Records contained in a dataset
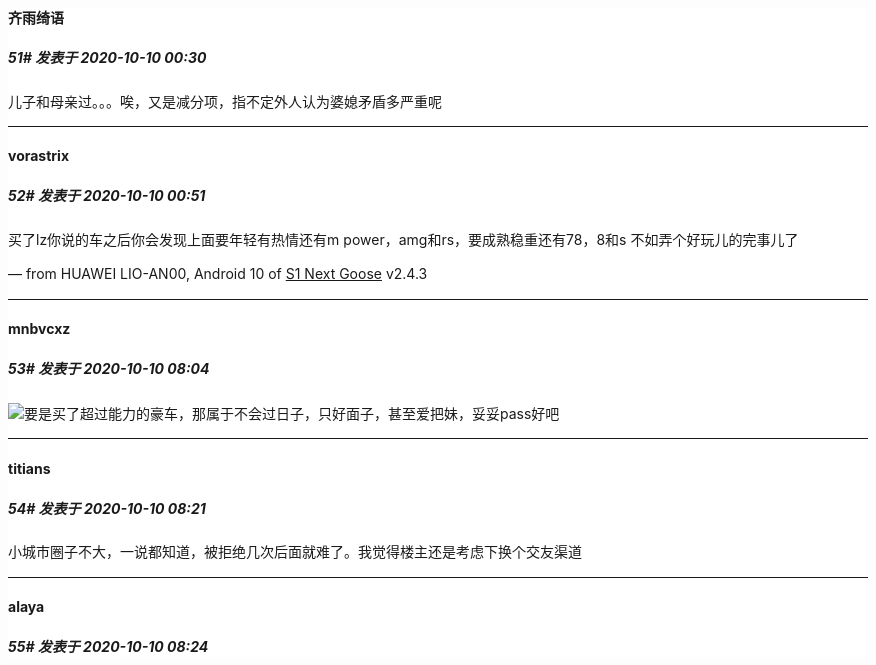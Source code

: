 ####  齐雨绮语  
##### 51#       发表于 2020-10-10 00:30




儿子和母亲过。。。唉，又是减分项，指不定外人认为婆媳矛盾多严重呢







-----

####  vorastrix  
##### 52#       发表于 2020-10-10 00:51




买了lz你说的车之后你会发现上面要年轻有热情还有m power，amg和rs，要成熟稳重还有78，8和s
不如弄个好玩儿的完事儿了

— from HUAWEI LIO-AN00, Android 10 of [S1 Next Goose](https://pan.baidu.com/s/1mi43uRm) v2.4.3







-----

####  mnbvcxz  
##### 53#       发表于 2020-10-10 08:04



<img src="https://static.saraba1st.com/image/smiley/face2017/001.png" referrerpolicy="no-referrer">要是买了超过能力的豪车，那属于不会过日子，只好面子，甚至爱把妹，妥妥pass好吧







-----

####  titians  
##### 54#       发表于 2020-10-10 08:21




小城市圈子不大，一说都知道，被拒绝几次后面就难了。我觉得楼主还是考虑下换个交友渠道







-----

####  alaya  
##### 55#       发表于 2020-10-10 08:24

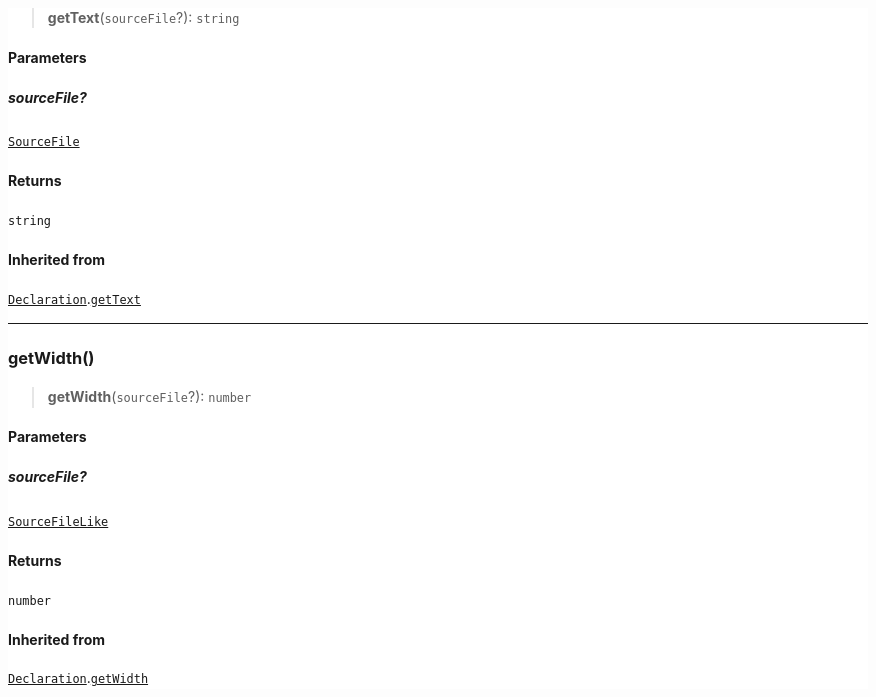 > **getText**(`sourceFile`?): `string`

#### Parameters

##### sourceFile?

[`SourceFile`](SourceFile.md)

#### Returns

`string`

#### Inherited from

[`Declaration`](Declaration.md).[`getText`](Declaration.md#gettext)

***

### getWidth()

> **getWidth**(`sourceFile`?): `number`

#### Parameters

##### sourceFile?

[`SourceFileLike`](SourceFileLike.md)

#### Returns

`number`

#### Inherited from

[`Declaration`](Declaration.md).[`getWidth`](Declaration.md#getwidth)
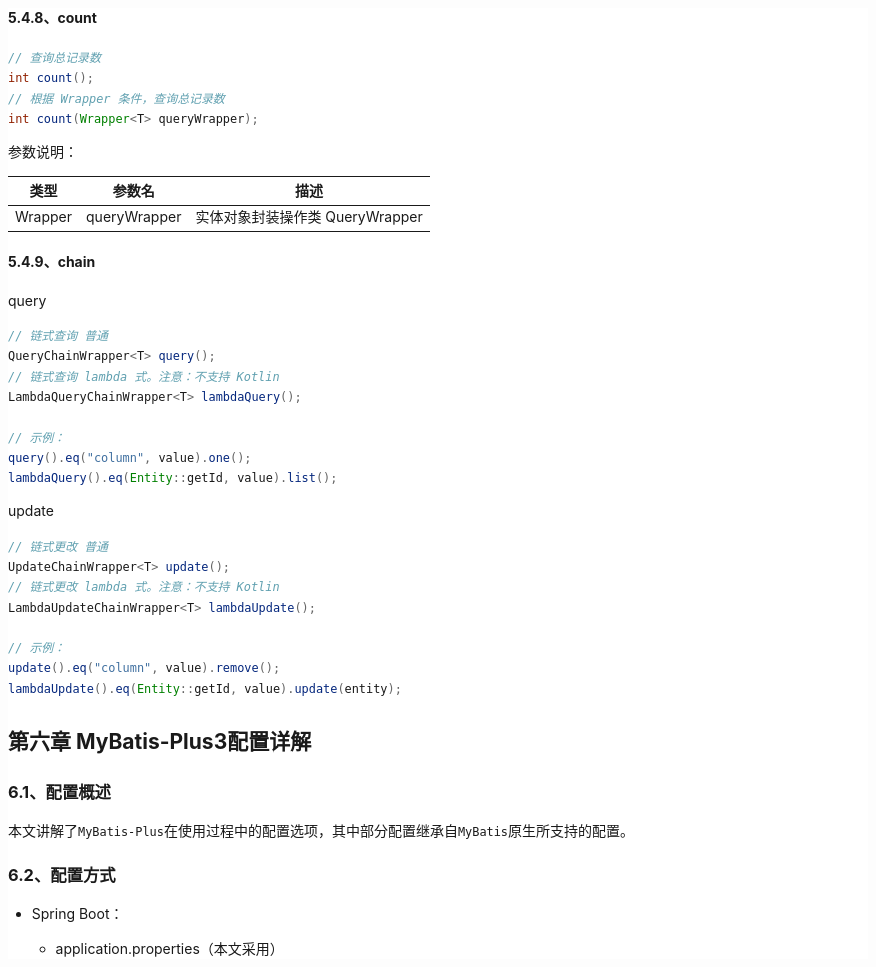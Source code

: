 #### 5.4.8、count

```java
// 查询总记录数
int count();
// 根据 Wrapper 条件，查询总记录数
int count(Wrapper<T> queryWrapper);
```

参数说明：

| 类型       | 参数名       | 描述                            |
| ---------- | ------------ | ------------------------------- |
| Wrapper<T> | queryWrapper | 实体对象封装操作类 QueryWrapper |

#### 5.4.9、chain

query

```java
// 链式查询 普通
QueryChainWrapper<T> query();
// 链式查询 lambda 式。注意：不支持 Kotlin
LambdaQueryChainWrapper<T> lambdaQuery(); 

// 示例：
query().eq("column", value).one();
lambdaQuery().eq(Entity::getId, value).list();
```

update

```java
// 链式更改 普通
UpdateChainWrapper<T> update();
// 链式更改 lambda 式。注意：不支持 Kotlin 
LambdaUpdateChainWrapper<T> lambdaUpdate();

// 示例：
update().eq("column", value).remove();
lambdaUpdate().eq(Entity::getId, value).update(entity);
```

## 第六章 MyBatis-Plus3配置详解

### 6.1、配置概述

本文讲解了`MyBatis-Plus`在使用过程中的配置选项，其中部分配置继承自`MyBatis`原生所支持的配置。

### 6.2、配置方式

- Spring Boot：

  - application.properties（本文采用）
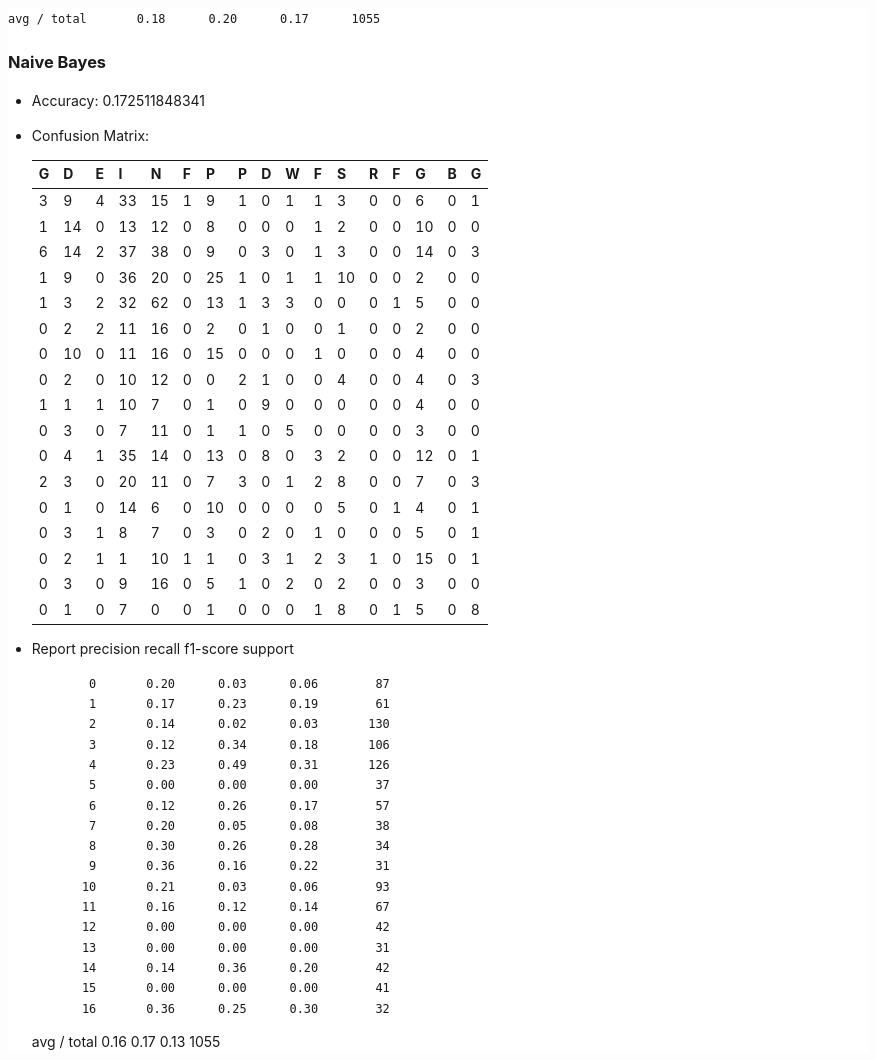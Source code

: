     avg / total       0.18      0.20      0.17      1055
    

### Naive Bayes

- Accuracy: 0.172511848341

- Confusion Matrix:

    G | D | E | I | N | F | P | P | D | W | F | S | R | F | G | B | G
    ---- | ---- | ---- | ---- | ---- | ---- | ---- | ---- | ---- | ---- | ---- | ---- | ---- | ---- | ---- | ---- | ----
    3 | 9 | 4 | 33 | 15 | 1 | 9 | 1 | 0 | 1 | 1 | 3 | 0 | 0 | 6 | 0 | 1
    1 | 14 | 0 | 13 | 12 | 0 | 8 | 0 | 0 | 0 | 1 | 2 | 0 | 0 | 10 | 0 | 0
    6 | 14 | 2 | 37 | 38 | 0 | 9 | 0 | 3 | 0 | 1 | 3 | 0 | 0 | 14 | 0 | 3
    1 | 9 | 0 | 36 | 20 | 0 | 25 | 1 | 0 | 1 | 1 | 10 | 0 | 0 | 2 | 0 | 0
    1 | 3 | 2 | 32 | 62 | 0 | 13 | 1 | 3 | 3 | 0 | 0 | 0 | 1 | 5 | 0 | 0
    0 | 2 | 2 | 11 | 16 | 0 | 2 | 0 | 1 | 0 | 0 | 1 | 0 | 0 | 2 | 0 | 0
    0 | 10 | 0 | 11 | 16 | 0 | 15 | 0 | 0 | 0 | 1 | 0 | 0 | 0 | 4 | 0 | 0
    0 | 2 | 0 | 10 | 12 | 0 | 0 | 2 | 1 | 0 | 0 | 4 | 0 | 0 | 4 | 0 | 3
    1 | 1 | 1 | 10 | 7 | 0 | 1 | 0 | 9 | 0 | 0 | 0 | 0 | 0 | 4 | 0 | 0
    0 | 3 | 0 | 7 | 11 | 0 | 1 | 1 | 0 | 5 | 0 | 0 | 0 | 0 | 3 | 0 | 0
    0 | 4 | 1 | 35 | 14 | 0 | 13 | 0 | 8 | 0 | 3 | 2 | 0 | 0 | 12 | 0 | 1
    2 | 3 | 0 | 20 | 11 | 0 | 7 | 3 | 0 | 1 | 2 | 8 | 0 | 0 | 7 | 0 | 3
    0 | 1 | 0 | 14 | 6 | 0 | 10 | 0 | 0 | 0 | 0 | 5 | 0 | 1 | 4 | 0 | 1
    0 | 3 | 1 | 8 | 7 | 0 | 3 | 0 | 2 | 0 | 1 | 0 | 0 | 0 | 5 | 0 | 1
    0 | 2 | 1 | 1 | 10 | 1 | 1 | 0 | 3 | 1 | 2 | 3 | 1 | 0 | 15 | 0 | 1
    0 | 3 | 0 | 9 | 16 | 0 | 5 | 1 | 0 | 2 | 0 | 2 | 0 | 0 | 3 | 0 | 0
    0 | 1 | 0 | 7 | 0 | 0 | 1 | 0 | 0 | 0 | 1 | 8 | 0 | 1 | 5 | 0 | 8

- Report
                 precision    recall  f1-score   support
    
              0       0.20      0.03      0.06        87
              1       0.17      0.23      0.19        61
              2       0.14      0.02      0.03       130
              3       0.12      0.34      0.18       106
              4       0.23      0.49      0.31       126
              5       0.00      0.00      0.00        37
              6       0.12      0.26      0.17        57
              7       0.20      0.05      0.08        38
              8       0.30      0.26      0.28        34
              9       0.36      0.16      0.22        31
             10       0.21      0.03      0.06        93
             11       0.16      0.12      0.14        67
             12       0.00      0.00      0.00        42
             13       0.00      0.00      0.00        31
             14       0.14      0.36      0.20        42
             15       0.00      0.00      0.00        41
             16       0.36      0.25      0.30        32
    
    avg / total       0.16      0.17      0.13      1055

→ Work instructions
Filter the entries by the string "Entity" and copy each matching line.

→ The completed task
lambdaQuery().eq(Entity::getId, value).list();
lambdaUpdate().eq(Entity::getId, value).update(entity);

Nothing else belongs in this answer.